**THE TASK:**
The entries are to be repeated in full, without any change.

----- EXERCISE INPUT

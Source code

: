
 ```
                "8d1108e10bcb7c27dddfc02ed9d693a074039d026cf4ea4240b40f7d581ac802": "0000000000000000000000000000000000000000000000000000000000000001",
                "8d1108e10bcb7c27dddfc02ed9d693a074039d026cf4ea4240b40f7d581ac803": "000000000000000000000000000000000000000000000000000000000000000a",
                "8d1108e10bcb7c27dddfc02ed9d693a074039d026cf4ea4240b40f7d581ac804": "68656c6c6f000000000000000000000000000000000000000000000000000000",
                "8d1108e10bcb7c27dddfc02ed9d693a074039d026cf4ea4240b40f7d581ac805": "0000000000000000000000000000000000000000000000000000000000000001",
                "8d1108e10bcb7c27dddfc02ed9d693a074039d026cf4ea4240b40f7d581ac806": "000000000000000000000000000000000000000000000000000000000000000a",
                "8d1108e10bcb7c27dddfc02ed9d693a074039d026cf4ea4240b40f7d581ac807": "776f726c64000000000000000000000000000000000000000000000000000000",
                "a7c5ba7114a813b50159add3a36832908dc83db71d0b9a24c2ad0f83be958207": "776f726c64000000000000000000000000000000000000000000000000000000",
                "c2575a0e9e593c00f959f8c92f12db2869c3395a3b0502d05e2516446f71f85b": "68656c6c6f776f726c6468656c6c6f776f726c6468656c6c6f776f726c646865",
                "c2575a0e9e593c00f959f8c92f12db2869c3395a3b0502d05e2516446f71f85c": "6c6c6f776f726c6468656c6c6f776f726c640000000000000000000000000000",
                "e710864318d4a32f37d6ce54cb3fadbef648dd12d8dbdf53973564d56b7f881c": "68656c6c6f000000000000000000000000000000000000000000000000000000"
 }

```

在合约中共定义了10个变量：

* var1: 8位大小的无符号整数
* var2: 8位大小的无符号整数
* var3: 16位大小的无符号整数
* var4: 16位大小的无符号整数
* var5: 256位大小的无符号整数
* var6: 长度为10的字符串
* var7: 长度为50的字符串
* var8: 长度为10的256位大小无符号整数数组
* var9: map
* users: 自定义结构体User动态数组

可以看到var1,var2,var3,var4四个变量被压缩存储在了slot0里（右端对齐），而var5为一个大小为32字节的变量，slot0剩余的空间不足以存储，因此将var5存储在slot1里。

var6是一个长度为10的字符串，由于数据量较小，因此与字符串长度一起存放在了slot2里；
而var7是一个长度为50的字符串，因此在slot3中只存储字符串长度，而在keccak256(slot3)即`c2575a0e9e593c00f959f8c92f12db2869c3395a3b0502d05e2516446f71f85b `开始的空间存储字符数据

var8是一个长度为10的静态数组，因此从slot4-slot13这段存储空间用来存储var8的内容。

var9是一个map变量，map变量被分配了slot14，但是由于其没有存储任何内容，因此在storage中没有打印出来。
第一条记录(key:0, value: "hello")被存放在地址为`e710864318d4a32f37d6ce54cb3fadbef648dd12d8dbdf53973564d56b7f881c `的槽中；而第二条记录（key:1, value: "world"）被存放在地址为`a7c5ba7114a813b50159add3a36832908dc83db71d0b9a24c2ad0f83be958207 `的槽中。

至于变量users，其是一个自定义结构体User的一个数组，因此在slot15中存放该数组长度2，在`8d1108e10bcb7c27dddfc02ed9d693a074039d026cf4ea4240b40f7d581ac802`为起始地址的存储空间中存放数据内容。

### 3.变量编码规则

----------

**EXERCISE RESULT:**
Source code

:
 ```
                "8d1108e10bcb7c27dddfc02ed9d693a074039d026cf4ea4240b40f7d581ac802": "0000000000000000000000000000000000000000000000000000000000000001",
                "8d1108e10bcb7c27dddfc02ed9d693a074039d026cf4ea4240b40f7d581ac803": "000000000000000000000000000000000000000000000000000000000000000a",
                "8d1108e10bcb7c27dddfc02ed9d693a074039d026cf4ea4240b40f7d581ac804": "68656c6c6f000000000000000000000000000000000000000000000000000000",
                "8d1108e10bcb7c27dddfc02ed9d693a074039d026cf4ea4240b40f7d581ac805": "0000000000000000000000000000000000000000000000000000000000000001",
                "8d1108e10bcb7c27dddfc02ed9d693a074039d026cf4ea4240b40f7d581ac806": "000000000000000000000000000000000000000000000000000000000000000a",
                "8d1108e10bcb7c27dddfc02ed9d693a074039d026cf4ea4240b40f7d581ac807": "776f726c64000000000000000000000000000000000000000000000000000000",
                "a7c5ba7114a813b50159add3a36832908dc83db71d0b9a24c2ad0f83be958207": "776f726c64000000000000000000000000000000000000000000000000000000",
                "c2575a0e9e593c00f959f8c92f12db2869c3395a3b0502d05e2516446f71f85b": "68656c6c6f776f726c6468656c6c6f776f726c6468656c6c6f776f726c646865",
                "c2575a0e9e593c00f959f8c92f12db2869c3395a3b0502d05e2516446f71f85c": "6c6c6f776f726c6468656c6c6f776f726c640000000000000000000000000000",
                "e710864318d4a32f37d6ce54cb3fadbef648dd12d8dbdf53973564d56b7f881c": "68656c6c6f000000000000000000000000000000000000000000000000000000"
 }

```

在合约中共定义了10个变量：

* var1: 8位大小的无符号整数
* var2: 8位大小的无符号整数
* var3: 16位大小的无符号整数
* var4: 16位大小的无符号整数
* var5: 256位大小的无符号整数
* var6: 长度为10的字符串
* var7: 长度为50的字符串
* var8: 长度为10的256位大小无符号整数数组
* var9: map
* users: 自定义结构体User动态数组

可以看到var1,var2,var3,var4四个变量被压缩存储在了slot0里（右端对齐），而var5为一个大小为32字节的变量，slot0剩余的空间不足以存储，因此将var5存储在slot1里。

var6是一个长度为10的字符串，由于数据量较小，因此与字符串长度一起存放在了slot2里；
而var7是一个长度为50的字符串，因此在slot3中只存储字符串长度，而在keccak256(slot3)即`c2575a0e9e593c00f959f8c92f12db2869c3395a3b0502d05e2516446f71f85b `开始的空间存储字符数据

var8是一个长度为10的静态数组，因此从slot4-slot13这段存储空间用来存储var8的内容。

var9是一个map变量，map变量被分配了slot14，但是由于其没有存储任何内容，因此在storage中没有打印出来。
第一条记录(key:0, value: "hello")被存放在地址为`e710864318d4a32f37d6ce54cb3fadbef648dd12d8dbdf53973564d56b7f881c `的槽中；而第二条记录（key:1, value: "world"）被存放在地址为`a7c5ba7114a813b50159add3a36832908dc83db71d0b9a24c2ad0f83be958207 `的槽中。

至于变量users，其是一个自定义结构体User的一个数组，因此在slot15中存放该数组长度2，在`8d1108e10bcb7c27dddfc02ed9d693a074039d026cf4ea4240b40f7d581ac802`为起始地址的存储空间中存放数据内容。

### 3.变量编码规则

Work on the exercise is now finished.